Task requirements:
All of the entries are to be repeated exactly, with no pictures included.

Dataset entries
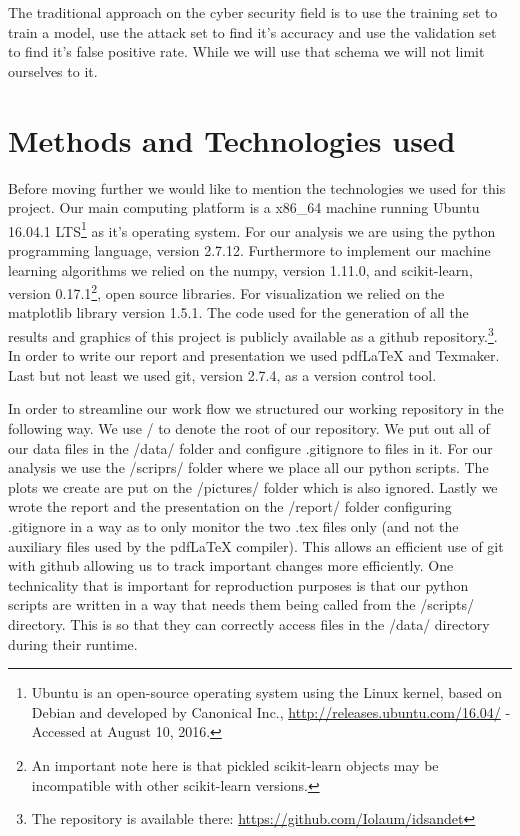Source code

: \documentclass[reqno,openany,12pt]{amsbook}
\begin{document}
The traditional approach on the cyber security field is to use the training set to train a model, use the attack set to find it's accuracy and use the validation set to find it's false positive rate. While we will use that schema we will not limit ourselves to it.

\section{Methods and Technologies used}

Before moving further we would like to mention the technologies we used for this project. Our main computing platform is a x86\_{}64 machine running Ubuntu 16.04.1 LTS\footnote{Ubuntu is an open-source operating system using the Linux kernel, based on Debian and developed by Canonical Inc., \url{http://releases.ubuntu.com/16.04/} - Accessed at August 10, 2016.} as it's operating system. For our analysis we are using the python\cite{pyt} programming language, version 2.7.12. Furthermore to implement our machine learning algorithms we relied on the numpy\cite{numpy}, version 1.11.0, and scikit-learn\cite{skl}, version 0.17.1\footnote{An important note here is that pickled scikit-learn objects may be incompatible with other scikit-learn versions.}, open source libraries. For visualization we relied on the matplotlib\cite{matpl} library version 1.5.1. The code used for the generation of all the results and graphics of this project is publicly available as a github repository.\footnote{The repository is available there: \url{https://github.com/Iolaum/idsandet}}. In order to write our report and presentation we used pdfLaTeX and Texmaker. Last but not least we used git, version 2.7.4, as a version control tool.


In order to streamline our work flow we structured our working repository in the following way. We use / to denote the root of our repository. We put out all of our data files in the /data/ folder and configure .gitignore to files in it. For our analysis we use the /scriprs/ folder where we place all our python scripts. The plots we create are put on the /pictures/ folder which is also ignored. Lastly we wrote the report and the presentation on the /report/ folder configuring .gitignore in a way as to only monitor the two .tex files only (and not the auxiliary files used by the pdfLaTeX compiler). This allows an efficient use of git with github allowing us to track important changes more efficiently. One technicality that is important for reproduction purposes is that our python scripts are written in a way that needs them being called from the /scripts/ directory. This is so that they can correctly access files in the /data/ directory during their runtime.
\end{document}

Answer for this exercise:
Source code

: \documentclass[reqno,openany,12pt]{amsbook}
\begin{document}
The traditional approach on the cyber security field is to use the training set to train a model, use the attack set to find it's accuracy and use the validation set to find it's false positive rate. While we will use that schema we will not limit ourselves to it.

\section{Methods and Technologies used}

Before moving further we would like to mention the technologies we used for this project. Our main computing platform is a x86\_{}64 machine running Ubuntu 16.04.1 LTS\footnote{Ubuntu is an open-source operating system using the Linux kernel, based on Debian and developed by Canonical Inc., \url{http://releases.ubuntu.com/16.04/} - Accessed at August 10, 2016.} as it's operating system. For our analysis we are using the python\cite{pyt} programming language, version 2.7.12. Furthermore to implement our machine learning algorithms we relied on the numpy\cite{numpy}, version 1.11.0, and scikit-learn\cite{skl}, version 0.17.1\footnote{An important note here is that pickled scikit-learn objects may be incompatible with other scikit-learn versions.}, open source libraries. For visualization we relied on the matplotlib\cite{matpl} library version 1.5.1. The code used for the generation of all the results and graphics of this project is publicly available as a github repository.\footnote{The repository is available there: \url{https://github.com/Iolaum/idsandet}}. In order to write our report and presentation we used pdfLaTeX and Texmaker. Last but not least we used git, version 2.7.4, as a version control tool.


In order to streamline our work flow we structured our working repository in the following way. We use / to denote the root of our repository. We put out all of our data files in the /data/ folder and configure .gitignore to files in it. For our analysis we use the /scriprs/ folder where we place all our python scripts. The plots we create are put on the /pictures/ folder which is also ignored. Lastly we wrote the report and the presentation on the /report/ folder configuring .gitignore in a way as to only monitor the two .tex files only (and not the auxiliary files used by the pdfLaTeX compiler). This allows an efficient use of git with github allowing us to track important changes more efficiently. One technicality that is important for reproduction purposes is that our python scripts are written in a way that needs them being called from the /scripts/ directory. This is so that they can correctly access files in the /data/ directory during their runtime.
\end{document}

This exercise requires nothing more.